#### Task requirements
For the material that follows, list every line containing the word "生き物を出現させる".

☆ ☆ ☆ ☆

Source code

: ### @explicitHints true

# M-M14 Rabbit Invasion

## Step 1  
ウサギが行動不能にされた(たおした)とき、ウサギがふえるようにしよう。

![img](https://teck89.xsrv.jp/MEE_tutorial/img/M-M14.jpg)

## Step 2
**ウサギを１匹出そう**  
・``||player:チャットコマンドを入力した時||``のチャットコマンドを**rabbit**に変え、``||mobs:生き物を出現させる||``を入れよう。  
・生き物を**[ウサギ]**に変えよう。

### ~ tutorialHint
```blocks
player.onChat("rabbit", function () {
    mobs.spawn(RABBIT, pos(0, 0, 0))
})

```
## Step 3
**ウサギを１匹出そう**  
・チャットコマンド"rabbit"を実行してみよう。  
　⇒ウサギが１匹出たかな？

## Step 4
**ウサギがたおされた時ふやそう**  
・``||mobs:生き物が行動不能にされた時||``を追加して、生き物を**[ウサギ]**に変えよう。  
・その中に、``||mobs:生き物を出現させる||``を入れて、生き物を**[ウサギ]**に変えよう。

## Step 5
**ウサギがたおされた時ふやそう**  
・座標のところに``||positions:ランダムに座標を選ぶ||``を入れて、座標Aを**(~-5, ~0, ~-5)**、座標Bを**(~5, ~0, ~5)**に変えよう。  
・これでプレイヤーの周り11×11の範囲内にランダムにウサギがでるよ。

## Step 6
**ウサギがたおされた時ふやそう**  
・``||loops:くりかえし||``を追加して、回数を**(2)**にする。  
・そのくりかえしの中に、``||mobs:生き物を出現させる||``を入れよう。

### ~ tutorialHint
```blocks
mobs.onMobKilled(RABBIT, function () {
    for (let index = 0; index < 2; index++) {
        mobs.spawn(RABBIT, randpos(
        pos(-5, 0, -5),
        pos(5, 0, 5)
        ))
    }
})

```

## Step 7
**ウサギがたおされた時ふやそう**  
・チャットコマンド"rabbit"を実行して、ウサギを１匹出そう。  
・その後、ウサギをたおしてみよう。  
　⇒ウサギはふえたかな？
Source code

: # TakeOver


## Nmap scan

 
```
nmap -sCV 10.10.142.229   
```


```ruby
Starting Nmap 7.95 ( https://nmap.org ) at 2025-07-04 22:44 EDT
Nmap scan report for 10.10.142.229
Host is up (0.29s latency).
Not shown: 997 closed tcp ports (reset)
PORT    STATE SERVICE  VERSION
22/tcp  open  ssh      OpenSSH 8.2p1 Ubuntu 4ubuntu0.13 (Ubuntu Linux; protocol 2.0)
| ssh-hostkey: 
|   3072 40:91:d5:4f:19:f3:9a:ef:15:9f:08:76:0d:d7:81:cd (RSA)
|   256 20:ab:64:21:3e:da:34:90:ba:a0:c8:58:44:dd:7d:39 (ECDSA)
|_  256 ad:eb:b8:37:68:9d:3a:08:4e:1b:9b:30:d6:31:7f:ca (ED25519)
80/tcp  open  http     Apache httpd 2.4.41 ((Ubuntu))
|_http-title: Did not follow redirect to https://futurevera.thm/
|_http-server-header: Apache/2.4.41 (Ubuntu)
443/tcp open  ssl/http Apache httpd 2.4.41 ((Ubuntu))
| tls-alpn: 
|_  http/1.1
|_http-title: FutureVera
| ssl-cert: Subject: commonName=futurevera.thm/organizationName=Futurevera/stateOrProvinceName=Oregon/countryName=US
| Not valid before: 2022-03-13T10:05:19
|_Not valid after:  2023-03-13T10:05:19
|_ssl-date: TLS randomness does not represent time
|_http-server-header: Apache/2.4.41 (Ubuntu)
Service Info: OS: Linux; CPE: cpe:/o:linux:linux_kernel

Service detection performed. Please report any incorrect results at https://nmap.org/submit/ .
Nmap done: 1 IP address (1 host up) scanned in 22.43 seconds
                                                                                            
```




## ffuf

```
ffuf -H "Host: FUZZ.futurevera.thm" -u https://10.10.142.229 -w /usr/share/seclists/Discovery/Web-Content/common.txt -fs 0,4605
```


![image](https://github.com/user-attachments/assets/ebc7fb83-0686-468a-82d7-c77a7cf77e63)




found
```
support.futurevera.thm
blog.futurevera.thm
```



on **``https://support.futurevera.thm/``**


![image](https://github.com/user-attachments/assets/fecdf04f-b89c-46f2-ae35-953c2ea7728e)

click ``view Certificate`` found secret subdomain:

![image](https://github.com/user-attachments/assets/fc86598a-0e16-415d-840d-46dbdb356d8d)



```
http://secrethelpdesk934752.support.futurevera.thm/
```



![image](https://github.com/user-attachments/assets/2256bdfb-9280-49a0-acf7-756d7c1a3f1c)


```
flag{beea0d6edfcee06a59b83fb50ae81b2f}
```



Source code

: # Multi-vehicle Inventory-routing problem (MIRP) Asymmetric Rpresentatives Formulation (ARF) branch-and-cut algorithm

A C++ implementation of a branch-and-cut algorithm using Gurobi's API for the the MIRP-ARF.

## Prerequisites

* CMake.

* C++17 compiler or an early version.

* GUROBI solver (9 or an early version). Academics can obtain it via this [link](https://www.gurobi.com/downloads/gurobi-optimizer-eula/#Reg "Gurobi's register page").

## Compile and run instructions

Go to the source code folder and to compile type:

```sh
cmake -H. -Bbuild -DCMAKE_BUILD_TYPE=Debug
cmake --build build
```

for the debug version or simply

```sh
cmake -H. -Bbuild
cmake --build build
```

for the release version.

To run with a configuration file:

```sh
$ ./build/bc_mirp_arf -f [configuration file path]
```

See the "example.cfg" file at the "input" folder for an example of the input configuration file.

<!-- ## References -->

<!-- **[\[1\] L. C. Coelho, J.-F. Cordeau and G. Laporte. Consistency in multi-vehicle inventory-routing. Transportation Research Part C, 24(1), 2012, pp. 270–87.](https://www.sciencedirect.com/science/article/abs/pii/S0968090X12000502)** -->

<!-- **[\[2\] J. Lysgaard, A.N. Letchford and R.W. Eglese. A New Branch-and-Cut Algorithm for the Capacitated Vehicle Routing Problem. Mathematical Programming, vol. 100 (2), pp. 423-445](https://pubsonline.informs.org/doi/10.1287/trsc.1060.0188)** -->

☆ ☆ ☆ ☆

#### Response to the exercise
・``||player:チャットコマンドを入力した時||``のチャットコマンドを**rabbit**に変え、``||mobs:生き物を出現させる||``を入れよう。  
・その中に、``||mobs:生き物を出現させる||``を入れて、生き物を**[ウサギ]**に変えよう。
・そのくりかえしの中に、``||mobs:生き物を出現させる||``を入れよう。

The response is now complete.